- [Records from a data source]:
┌────────

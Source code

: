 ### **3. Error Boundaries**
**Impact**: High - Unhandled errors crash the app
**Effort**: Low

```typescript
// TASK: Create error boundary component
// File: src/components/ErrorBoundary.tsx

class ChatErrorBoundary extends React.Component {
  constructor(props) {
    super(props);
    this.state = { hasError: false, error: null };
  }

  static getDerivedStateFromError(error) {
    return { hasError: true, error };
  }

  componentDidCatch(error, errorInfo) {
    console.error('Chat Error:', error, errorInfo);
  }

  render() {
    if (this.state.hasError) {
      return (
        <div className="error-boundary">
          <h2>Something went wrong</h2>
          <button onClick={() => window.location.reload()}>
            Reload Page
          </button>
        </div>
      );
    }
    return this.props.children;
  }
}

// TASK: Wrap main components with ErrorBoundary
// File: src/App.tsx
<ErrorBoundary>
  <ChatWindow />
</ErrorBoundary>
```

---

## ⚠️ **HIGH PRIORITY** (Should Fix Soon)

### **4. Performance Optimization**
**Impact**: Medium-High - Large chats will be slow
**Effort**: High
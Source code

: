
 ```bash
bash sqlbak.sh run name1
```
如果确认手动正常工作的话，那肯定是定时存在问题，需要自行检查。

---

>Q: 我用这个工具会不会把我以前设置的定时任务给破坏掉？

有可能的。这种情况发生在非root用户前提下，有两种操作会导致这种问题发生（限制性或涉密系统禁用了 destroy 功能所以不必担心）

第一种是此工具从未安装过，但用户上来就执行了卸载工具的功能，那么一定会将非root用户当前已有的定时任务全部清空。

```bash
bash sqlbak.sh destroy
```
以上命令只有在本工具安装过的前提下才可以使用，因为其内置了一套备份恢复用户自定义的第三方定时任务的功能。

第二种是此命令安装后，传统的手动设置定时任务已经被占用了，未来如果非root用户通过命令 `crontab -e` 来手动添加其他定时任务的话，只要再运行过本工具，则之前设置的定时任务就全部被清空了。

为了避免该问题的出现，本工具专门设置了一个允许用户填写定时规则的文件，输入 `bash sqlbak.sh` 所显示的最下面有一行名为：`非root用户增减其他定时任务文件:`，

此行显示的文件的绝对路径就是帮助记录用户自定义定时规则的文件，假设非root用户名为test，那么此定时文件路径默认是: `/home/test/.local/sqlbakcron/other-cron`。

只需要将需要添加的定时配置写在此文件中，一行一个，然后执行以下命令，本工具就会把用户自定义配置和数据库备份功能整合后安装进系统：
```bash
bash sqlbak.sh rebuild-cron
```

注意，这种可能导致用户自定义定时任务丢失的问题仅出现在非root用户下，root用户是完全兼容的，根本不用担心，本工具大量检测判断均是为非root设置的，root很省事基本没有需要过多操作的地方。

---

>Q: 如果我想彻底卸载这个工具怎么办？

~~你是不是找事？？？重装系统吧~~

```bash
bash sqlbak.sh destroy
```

└────────

- [Exercise]: Restate word for word the lines above, beginning with the one that contains "注意，这种可能导致用户自定义" and ending with the last line.

- [Written solution]:
注意，这种可能导致用户自定义定时任务丢失的问题仅出现在非root用户下，root用户是完全兼容的，根本不用担心，本工具大量检测判断均是为非root设置的，root很省事基本没有需要过多操作的地方。

---

>Q: 如果我想彻底卸载这个工具怎么办？

~~你是不是找事？？？重装系统吧~~

```bash
bash sqlbak.sh destroy
```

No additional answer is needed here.